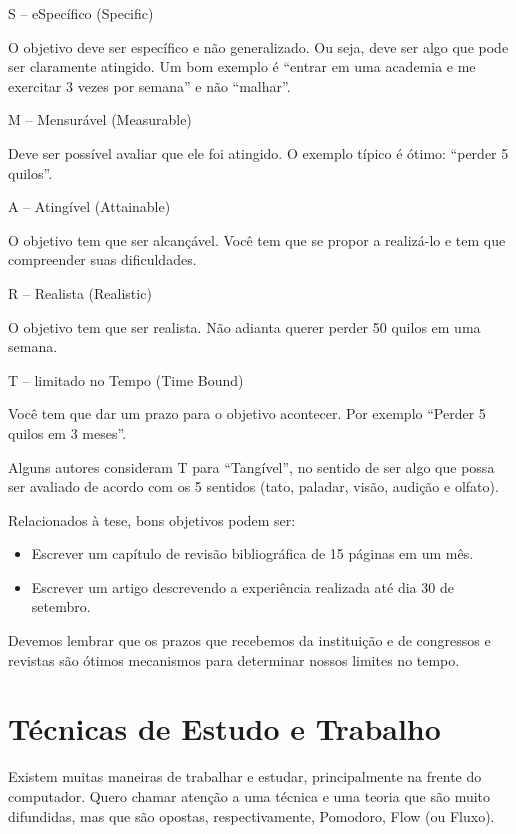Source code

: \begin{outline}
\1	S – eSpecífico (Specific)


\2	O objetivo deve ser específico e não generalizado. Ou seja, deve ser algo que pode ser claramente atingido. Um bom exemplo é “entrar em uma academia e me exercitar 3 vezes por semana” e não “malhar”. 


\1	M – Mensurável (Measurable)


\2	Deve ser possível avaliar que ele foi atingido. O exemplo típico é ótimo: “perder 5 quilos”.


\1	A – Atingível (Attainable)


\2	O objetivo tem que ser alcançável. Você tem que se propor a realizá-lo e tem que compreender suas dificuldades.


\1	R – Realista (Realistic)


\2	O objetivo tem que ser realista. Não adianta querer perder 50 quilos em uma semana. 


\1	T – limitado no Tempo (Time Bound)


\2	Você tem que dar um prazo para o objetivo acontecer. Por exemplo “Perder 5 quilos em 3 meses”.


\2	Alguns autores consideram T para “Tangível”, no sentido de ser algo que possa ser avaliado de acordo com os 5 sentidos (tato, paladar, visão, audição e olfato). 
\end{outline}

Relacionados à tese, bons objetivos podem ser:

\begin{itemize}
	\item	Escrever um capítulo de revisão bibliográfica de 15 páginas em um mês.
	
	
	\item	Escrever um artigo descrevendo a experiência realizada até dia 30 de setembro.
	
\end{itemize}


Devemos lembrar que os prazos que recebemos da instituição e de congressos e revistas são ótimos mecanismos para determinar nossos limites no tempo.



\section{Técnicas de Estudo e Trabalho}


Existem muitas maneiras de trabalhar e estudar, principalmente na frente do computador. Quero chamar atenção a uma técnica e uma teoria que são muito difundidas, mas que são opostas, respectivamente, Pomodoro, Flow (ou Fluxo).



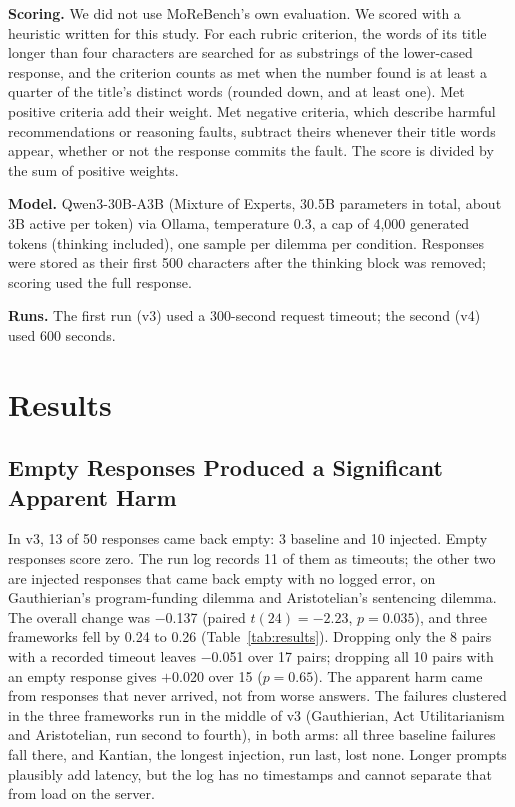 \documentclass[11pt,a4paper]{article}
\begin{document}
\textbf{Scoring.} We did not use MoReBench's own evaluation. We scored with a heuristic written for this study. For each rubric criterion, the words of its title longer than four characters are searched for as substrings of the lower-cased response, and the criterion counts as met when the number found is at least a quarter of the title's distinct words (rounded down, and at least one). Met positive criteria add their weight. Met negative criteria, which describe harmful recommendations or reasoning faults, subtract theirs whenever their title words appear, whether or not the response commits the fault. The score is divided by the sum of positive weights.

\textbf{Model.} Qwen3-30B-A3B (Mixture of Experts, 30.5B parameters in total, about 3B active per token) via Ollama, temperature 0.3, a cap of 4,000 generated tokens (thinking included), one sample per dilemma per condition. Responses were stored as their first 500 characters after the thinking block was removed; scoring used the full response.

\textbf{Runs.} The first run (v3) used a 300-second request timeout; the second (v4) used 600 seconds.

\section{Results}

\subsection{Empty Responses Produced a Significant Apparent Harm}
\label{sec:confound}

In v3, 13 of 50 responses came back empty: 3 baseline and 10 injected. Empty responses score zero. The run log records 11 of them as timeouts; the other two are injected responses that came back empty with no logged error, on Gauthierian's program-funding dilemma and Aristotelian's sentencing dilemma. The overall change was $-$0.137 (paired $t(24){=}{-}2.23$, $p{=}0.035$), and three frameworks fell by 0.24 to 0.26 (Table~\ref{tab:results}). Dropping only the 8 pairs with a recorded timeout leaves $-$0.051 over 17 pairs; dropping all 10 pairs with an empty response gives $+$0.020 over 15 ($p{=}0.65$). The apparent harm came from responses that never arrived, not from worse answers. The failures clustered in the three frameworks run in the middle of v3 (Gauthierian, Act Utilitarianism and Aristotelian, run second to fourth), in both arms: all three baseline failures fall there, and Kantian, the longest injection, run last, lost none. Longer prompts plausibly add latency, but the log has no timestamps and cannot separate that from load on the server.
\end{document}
——
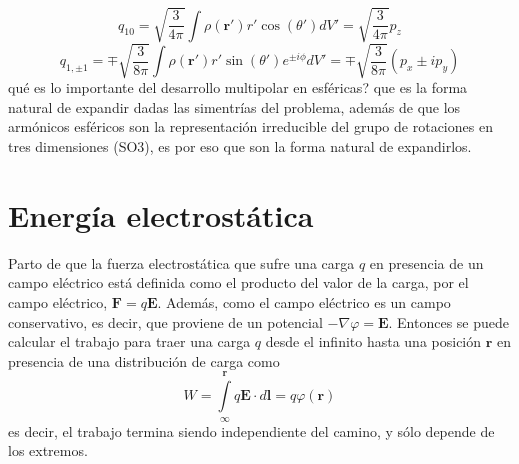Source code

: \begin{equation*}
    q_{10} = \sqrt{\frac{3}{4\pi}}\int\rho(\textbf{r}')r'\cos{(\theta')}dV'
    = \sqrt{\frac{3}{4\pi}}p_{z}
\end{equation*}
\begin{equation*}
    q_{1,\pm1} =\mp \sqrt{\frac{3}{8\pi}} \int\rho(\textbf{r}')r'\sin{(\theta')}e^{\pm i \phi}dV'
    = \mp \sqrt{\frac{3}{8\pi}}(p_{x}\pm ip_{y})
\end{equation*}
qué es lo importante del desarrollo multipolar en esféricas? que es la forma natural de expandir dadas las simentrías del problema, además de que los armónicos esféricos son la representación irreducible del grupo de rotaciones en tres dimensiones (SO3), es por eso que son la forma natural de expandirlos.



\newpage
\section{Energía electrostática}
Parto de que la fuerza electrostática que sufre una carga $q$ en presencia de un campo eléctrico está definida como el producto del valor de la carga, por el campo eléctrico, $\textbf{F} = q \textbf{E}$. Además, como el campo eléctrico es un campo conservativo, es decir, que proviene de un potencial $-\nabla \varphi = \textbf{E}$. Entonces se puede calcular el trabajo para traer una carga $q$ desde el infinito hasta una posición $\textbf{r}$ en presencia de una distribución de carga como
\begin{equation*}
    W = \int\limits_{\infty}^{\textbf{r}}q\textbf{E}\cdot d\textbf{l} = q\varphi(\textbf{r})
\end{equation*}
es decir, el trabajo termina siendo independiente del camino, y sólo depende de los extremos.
——
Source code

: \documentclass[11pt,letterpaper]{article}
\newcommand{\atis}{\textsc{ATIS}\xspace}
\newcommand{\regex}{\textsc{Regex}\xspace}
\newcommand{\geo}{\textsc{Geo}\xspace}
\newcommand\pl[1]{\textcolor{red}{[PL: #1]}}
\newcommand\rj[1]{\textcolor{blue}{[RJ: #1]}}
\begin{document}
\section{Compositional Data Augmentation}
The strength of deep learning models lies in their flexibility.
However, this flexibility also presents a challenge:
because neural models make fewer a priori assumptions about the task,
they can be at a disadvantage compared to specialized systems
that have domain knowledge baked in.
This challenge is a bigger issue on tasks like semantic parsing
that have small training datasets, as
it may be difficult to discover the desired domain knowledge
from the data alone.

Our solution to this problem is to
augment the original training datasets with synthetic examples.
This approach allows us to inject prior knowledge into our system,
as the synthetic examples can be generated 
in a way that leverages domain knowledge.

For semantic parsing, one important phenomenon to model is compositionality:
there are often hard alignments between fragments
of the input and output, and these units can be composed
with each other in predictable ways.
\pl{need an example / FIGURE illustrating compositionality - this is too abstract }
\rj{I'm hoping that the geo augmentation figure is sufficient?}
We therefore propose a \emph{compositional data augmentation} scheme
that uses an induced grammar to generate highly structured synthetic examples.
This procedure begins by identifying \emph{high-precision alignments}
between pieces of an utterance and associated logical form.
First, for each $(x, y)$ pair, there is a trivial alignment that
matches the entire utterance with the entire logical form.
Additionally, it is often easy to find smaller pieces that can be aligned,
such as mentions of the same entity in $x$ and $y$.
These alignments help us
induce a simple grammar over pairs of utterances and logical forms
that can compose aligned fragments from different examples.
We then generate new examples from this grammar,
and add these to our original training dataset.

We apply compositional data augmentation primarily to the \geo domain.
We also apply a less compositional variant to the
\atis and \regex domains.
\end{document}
——
*EXERCISE*. Repeat, exactly as they stand above, the lines from the line with "For semantic parsing, one" to the line with "that can compose", both lines included.

*EXERCISE RESULT*.
For semantic parsing, one important phenomenon to model is compositionality:
there are often hard alignments between fragments
of the input and output, and these units can be composed
with each other in predictable ways.
\pl{need an example / FIGURE illustrating compositionality - this is too abstract }
\rj{I'm hoping that the geo augmentation figure is sufficient?}
We therefore propose a \emph{compositional data augmentation} scheme
that uses an induced grammar to generate highly structured synthetic examples.
This procedure begins by identifying \emph{high-precision alignments}
between pieces of an utterance and associated logical form.
First, for each $(x, y)$ pair, there is a trivial alignment that
matches the entire utterance with the entire logical form.
Additionally, it is often easy to find smaller pieces that can be aligned,
such as mentions of the same entity in $x$ and $y$.
These alignments help us
induce a simple grammar over pairs of utterances and logical forms
that can compose aligned fragments from different examples.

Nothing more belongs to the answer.